The U.S. Department of Health and Human Services (HHS) Office for Civil Rights (OCR) has issued a financial penalty against Warby Parker, Inc. for noncompliance with the HIPAA Rules. This is the first financial penalty issued by OCR under the Trump administration. Warby Parker produces and sells prescription and non-prescription eyeglasses online. A $1.5 million civil monetary penalty must be paid to settle alleged HIPAA Rules violations.
OCR started investigating Warby Parker to evaluate compliance with the HIPAA Rules after getting a breach report in December 2018. Hackers acquired access to customers’ accounts from September 25, 2018, to November 30, 2018, through its website using a credential stuffing attack. The attackers used usernames and passwords obtained from a data breach in an entity not related to Warby Parker and then accessed the accounts. Such attacks tend to be successful because people use similar usernames and passwords on different platforms.

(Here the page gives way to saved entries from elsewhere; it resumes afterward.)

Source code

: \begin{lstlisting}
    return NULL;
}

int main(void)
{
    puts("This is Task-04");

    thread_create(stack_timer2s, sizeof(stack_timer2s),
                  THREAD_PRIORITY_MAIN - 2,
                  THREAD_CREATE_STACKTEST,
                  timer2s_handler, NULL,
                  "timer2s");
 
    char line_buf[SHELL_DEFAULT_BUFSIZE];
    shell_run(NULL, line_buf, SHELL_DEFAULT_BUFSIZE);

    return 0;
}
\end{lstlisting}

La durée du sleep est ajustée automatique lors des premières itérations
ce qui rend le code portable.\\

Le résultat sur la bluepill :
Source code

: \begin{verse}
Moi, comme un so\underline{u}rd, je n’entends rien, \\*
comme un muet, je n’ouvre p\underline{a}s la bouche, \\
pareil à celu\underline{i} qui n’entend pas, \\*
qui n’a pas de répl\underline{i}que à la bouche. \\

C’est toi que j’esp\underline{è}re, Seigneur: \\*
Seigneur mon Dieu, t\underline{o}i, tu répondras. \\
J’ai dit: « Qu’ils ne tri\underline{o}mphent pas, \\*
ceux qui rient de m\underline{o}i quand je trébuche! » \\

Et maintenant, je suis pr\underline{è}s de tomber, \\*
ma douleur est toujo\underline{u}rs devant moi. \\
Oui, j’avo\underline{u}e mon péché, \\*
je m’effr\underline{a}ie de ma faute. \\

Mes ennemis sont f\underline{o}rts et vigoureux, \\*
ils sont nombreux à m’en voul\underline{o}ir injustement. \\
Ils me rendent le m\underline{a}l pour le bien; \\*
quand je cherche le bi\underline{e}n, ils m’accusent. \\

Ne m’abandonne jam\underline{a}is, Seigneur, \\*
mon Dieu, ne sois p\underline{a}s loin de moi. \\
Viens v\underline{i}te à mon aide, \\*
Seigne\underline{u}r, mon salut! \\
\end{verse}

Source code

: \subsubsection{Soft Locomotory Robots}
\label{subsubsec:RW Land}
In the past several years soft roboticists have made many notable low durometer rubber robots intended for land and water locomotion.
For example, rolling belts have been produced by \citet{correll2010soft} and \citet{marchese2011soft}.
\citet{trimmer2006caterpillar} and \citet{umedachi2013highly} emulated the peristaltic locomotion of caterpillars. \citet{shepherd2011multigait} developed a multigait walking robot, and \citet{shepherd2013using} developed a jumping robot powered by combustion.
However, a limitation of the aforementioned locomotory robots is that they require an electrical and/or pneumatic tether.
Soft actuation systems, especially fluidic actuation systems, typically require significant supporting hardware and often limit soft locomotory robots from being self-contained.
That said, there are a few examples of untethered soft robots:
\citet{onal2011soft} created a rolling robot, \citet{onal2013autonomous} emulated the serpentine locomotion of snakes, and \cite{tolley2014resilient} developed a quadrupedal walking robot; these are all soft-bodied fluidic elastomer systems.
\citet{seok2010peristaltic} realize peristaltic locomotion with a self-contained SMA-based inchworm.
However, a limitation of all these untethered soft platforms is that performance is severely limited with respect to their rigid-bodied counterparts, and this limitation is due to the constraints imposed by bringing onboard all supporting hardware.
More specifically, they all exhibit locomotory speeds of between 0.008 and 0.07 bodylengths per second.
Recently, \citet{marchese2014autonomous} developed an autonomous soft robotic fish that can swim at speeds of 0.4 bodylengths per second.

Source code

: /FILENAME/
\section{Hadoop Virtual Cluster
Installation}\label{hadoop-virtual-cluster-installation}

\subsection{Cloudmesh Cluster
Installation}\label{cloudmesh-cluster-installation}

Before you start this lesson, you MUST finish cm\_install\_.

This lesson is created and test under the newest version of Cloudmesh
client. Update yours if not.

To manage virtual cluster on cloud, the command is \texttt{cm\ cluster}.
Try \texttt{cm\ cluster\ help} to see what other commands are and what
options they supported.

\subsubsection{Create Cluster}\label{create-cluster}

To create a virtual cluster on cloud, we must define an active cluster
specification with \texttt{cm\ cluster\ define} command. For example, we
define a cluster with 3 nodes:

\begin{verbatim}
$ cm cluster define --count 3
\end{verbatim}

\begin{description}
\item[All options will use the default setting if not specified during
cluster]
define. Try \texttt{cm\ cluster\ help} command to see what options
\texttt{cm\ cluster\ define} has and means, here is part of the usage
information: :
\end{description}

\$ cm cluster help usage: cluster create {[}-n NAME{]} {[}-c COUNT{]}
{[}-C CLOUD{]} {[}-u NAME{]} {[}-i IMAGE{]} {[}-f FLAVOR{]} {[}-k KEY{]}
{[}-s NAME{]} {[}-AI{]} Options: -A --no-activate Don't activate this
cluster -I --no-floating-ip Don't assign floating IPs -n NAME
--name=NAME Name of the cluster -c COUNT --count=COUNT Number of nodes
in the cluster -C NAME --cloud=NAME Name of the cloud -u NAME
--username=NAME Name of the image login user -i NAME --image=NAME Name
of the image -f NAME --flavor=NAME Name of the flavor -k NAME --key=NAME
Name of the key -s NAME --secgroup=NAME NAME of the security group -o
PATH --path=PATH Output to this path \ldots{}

Warby Parker updated its initial breach report by submitting an addendum to OCR on September 18, 2020. A total of 197,986 individuals were affected by the data breach. Customers’ compromised data included the following: names, residential and email addresses, eyewear prescription details, and the last four digits of payment card details. Warby Parker likewise submitted four individual breach reports, one in September 2019, another in January 2020, April 2020, and June 2022 concerning other credential stuffing data breaches impacting 484 people.
On September 16, 2019, OCR started the investigation and confirmed that Warby Parker violated multiple terms of the HIPAA law. Warby Parker didn’t perform a correct and detailed risk analysis to determine risks and vulnerabilities to the integrity, confidentiality, and availability of electronic protected health information (ePHI). It implemented inadequate security measures to minimize risks and vulnerabilities to a reasonable and proper level. It did not use the proper procedures to check records of data system activity regularly.
On March 14, 2024, Warby Parker received the results of the investigation and was instructed to resolve the supposed HIPAA violations informally. However, Warby Parker did not do so. Warby Parker replied to a Letter of Opportunity to send proof of mitigating factors. Upon review, OCR decided that the proof failed to support a positive defense and acquired authorization to enforce a civil monetary penalty.
OCR received proof that acknowledged security practices were set up consistently for one year before the data breach; nevertheless, OCR decided the submitted proof didn’t sufficiently show that acknowledged security practices were in place for a year, hence there was no reduction in civil monetary penalty. No corrective action plan was required since OCR could not force HIPAA-covered entities to adhere to a CAP when enforcing a civil monetary penalty. CAPs are just decided when HIPAA violations are resolved in private.
Determining and dealing with possible risks and vulnerabilities to ePHI is required for efficient cybersecurity and HIPAA certification. Safeguarding individuals’ electronic health data means covered entities must be cautious in using and complying with the Security Law requirements before experiencing a breach.